__Try it__. Copy every record that follows, word for word.

Source texts of formatted documents:
Segment Open

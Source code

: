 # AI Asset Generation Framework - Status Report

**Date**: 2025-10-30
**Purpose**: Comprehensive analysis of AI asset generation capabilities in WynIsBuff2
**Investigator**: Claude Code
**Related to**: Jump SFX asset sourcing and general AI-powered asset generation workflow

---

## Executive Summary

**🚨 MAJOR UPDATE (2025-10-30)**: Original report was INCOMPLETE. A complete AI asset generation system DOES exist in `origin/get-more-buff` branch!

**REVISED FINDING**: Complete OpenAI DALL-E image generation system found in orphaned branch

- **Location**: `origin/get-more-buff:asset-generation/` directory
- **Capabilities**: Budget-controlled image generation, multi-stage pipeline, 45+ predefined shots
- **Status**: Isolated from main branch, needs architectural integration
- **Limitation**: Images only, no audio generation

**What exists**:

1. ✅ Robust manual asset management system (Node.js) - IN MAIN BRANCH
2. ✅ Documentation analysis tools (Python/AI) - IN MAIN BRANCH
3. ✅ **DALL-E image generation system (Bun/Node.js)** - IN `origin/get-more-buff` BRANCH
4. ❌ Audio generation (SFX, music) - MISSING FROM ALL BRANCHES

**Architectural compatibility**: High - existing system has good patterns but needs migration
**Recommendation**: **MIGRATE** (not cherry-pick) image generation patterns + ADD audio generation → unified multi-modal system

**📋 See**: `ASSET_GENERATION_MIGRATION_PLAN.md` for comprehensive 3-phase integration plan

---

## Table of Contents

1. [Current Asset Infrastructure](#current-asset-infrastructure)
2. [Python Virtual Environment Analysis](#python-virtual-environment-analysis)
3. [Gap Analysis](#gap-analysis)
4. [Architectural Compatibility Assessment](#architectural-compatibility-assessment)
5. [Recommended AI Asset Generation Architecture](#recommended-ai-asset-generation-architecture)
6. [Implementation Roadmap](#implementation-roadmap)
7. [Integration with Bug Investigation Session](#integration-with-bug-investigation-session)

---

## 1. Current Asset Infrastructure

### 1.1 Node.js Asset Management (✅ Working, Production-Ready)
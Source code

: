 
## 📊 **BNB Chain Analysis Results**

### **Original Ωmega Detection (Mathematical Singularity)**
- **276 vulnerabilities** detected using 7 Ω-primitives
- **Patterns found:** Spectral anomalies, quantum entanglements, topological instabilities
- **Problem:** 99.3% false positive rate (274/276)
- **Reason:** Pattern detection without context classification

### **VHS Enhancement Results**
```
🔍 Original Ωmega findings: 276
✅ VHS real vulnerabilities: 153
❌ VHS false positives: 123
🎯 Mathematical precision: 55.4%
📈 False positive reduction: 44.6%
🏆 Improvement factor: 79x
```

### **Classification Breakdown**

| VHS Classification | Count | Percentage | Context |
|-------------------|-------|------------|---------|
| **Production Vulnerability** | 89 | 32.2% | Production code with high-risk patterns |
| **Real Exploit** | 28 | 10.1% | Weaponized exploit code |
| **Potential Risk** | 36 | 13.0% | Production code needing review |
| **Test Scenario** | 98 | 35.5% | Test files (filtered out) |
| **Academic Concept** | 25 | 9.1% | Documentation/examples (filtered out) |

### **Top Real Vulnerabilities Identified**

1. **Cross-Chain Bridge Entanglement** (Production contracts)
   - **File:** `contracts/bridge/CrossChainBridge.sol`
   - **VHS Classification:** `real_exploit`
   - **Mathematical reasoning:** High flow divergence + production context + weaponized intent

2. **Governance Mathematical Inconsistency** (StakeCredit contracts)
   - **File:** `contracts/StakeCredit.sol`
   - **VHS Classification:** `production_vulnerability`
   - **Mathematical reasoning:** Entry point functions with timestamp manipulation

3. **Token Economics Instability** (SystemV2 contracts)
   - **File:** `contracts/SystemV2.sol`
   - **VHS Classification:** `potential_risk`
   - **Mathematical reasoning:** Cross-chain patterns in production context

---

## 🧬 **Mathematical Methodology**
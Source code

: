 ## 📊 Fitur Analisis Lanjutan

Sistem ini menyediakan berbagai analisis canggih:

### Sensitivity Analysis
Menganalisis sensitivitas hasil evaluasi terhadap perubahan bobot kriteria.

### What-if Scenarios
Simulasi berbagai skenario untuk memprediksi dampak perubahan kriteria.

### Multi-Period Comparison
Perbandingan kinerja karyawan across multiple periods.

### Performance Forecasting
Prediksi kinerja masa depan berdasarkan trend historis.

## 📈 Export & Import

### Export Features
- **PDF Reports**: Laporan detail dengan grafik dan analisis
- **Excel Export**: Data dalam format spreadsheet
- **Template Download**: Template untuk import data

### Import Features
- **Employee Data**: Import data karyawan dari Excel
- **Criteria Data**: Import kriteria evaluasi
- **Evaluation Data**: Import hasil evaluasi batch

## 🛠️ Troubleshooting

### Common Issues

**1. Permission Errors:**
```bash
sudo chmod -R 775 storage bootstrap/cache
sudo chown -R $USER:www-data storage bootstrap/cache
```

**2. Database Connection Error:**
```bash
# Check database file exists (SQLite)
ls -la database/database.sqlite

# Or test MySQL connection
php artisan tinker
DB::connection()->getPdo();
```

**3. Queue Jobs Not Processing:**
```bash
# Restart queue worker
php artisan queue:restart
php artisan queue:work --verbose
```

Segment Closed

__Written answer__.
Source code

: # AI Asset Generation Framework - Status Report

**Date**: 2025-10-30
**Purpose**: Comprehensive analysis of AI asset generation capabilities in WynIsBuff2
**Investigator**: Claude Code
**Related to**: Jump SFX asset sourcing and general AI-powered asset generation workflow

---

## Executive Summary

**🚨 MAJOR UPDATE (2025-10-30)**: Original report was INCOMPLETE. A complete AI asset generation system DOES exist in `origin/get-more-buff` branch!

**REVISED FINDING**: Complete OpenAI DALL-E image generation system found in orphaned branch

- **Location**: `origin/get-more-buff:asset-generation/` directory
- **Capabilities**: Budget-controlled image generation, multi-stage pipeline, 45+ predefined shots
- **Status**: Isolated from main branch, needs architectural integration
- **Limitation**: Images only, no audio generation

**What exists**:

1. ✅ Robust manual asset management system (Node.js) - IN MAIN BRANCH
2. ✅ Documentation analysis tools (Python/AI) - IN MAIN BRANCH
3. ✅ **DALL-E image generation system (Bun/Node.js)** - IN `origin/get-more-buff` BRANCH
4. ❌ Audio generation (SFX, music) - MISSING FROM ALL BRANCHES

**Architectural compatibility**: High - existing system has good patterns but needs migration
**Recommendation**: **MIGRATE** (not cherry-pick) image generation patterns + ADD audio generation → unified multi-modal system

**📋 See**: `ASSET_GENERATION_MIGRATION_PLAN.md` for comprehensive 3-phase integration plan

---

## Table of Contents

1. [Current Asset Infrastructure](#current-asset-infrastructure)
2. [Python Virtual Environment Analysis](#python-virtual-environment-analysis)
3. [Gap Analysis](#gap-analysis)
4. [Architectural Compatibility Assessment](#architectural-compatibility-assessment)
5. [Recommended AI Asset Generation Architecture](#recommended-ai-asset-generation-architecture)
6. [Implementation Roadmap](#implementation-roadmap)
7. [Integration with Bug Investigation Session](#integration-with-bug-investigation-session)

---

## 1. Current Asset Infrastructure

### 1.1 Node.js Asset Management (✅ Working, Production-Ready)
Source code

: 
## 📊 **BNB Chain Analysis Results**

### **Original Ωmega Detection (Mathematical Singularity)**
- **276 vulnerabilities** detected using 7 Ω-primitives
- **Patterns found:** Spectral anomalies, quantum entanglements, topological instabilities
- **Problem:** 99.3% false positive rate (274/276)
- **Reason:** Pattern detection without context classification

### **VHS Enhancement Results**
```
🔍 Original Ωmega findings: 276
✅ VHS real vulnerabilities: 153
❌ VHS false positives: 123
🎯 Mathematical precision: 55.4%
📈 False positive reduction: 44.6%
🏆 Improvement factor: 79x
```

### **Classification Breakdown**

| VHS Classification | Count | Percentage | Context |
|-------------------|-------|------------|---------|
| **Production Vulnerability** | 89 | 32.2% | Production code with high-risk patterns |
| **Real Exploit** | 28 | 10.1% | Weaponized exploit code |
| **Potential Risk** | 36 | 13.0% | Production code needing review |
| **Test Scenario** | 98 | 35.5% | Test files (filtered out) |
| **Academic Concept** | 25 | 9.1% | Documentation/examples (filtered out) |

### **Top Real Vulnerabilities Identified**

1. **Cross-Chain Bridge Entanglement** (Production contracts)
   - **File:** `contracts/bridge/CrossChainBridge.sol`
   - **VHS Classification:** `real_exploit`
   - **Mathematical reasoning:** High flow divergence + production context + weaponized intent

2. **Governance Mathematical Inconsistency** (StakeCredit contracts)
   - **File:** `contracts/StakeCredit.sol`
   - **VHS Classification:** `production_vulnerability`
   - **Mathematical reasoning:** Entry point functions with timestamp manipulation

3. **Token Economics Instability** (SystemV2 contracts)
   - **File:** `contracts/SystemV2.sol`
   - **VHS Classification:** `potential_risk`
   - **Mathematical reasoning:** Cross-chain patterns in production context

---

## 🧬 **Mathematical Methodology**
Source code

: ## 📊 Fitur Analisis Lanjutan

Sistem ini menyediakan berbagai analisis canggih:

### Sensitivity Analysis
Menganalisis sensitivitas hasil evaluasi terhadap perubahan bobot kriteria.

### What-if Scenarios
Simulasi berbagai skenario untuk memprediksi dampak perubahan kriteria.

### Multi-Period Comparison
Perbandingan kinerja karyawan across multiple periods.

### Performance Forecasting
Prediksi kinerja masa depan berdasarkan trend historis.

## 📈 Export & Import

### Export Features
- **PDF Reports**: Laporan detail dengan grafik dan analisis
- **Excel Export**: Data dalam format spreadsheet
- **Template Download**: Template untuk import data

### Import Features
- **Employee Data**: Import data karyawan dari Excel
- **Criteria Data**: Import kriteria evaluasi
- **Evaluation Data**: Import hasil evaluasi batch

## 🛠️ Troubleshooting

### Common Issues

**1. Permission Errors:**
```bash
sudo chmod -R 775 storage bootstrap/cache
sudo chown -R $USER:www-data storage bootstrap/cache
```

**2. Database Connection Error:**
```bash
# Check database file exists (SQLite)
ls -la database/database.sqlite

# Or test MySQL connection
php artisan tinker
DB::connection()->getPdo();
```

**3. Queue Jobs Not Processing:**
```bash
# Restart queue worker
php artisan queue:restart
php artisan queue:work --verbose
```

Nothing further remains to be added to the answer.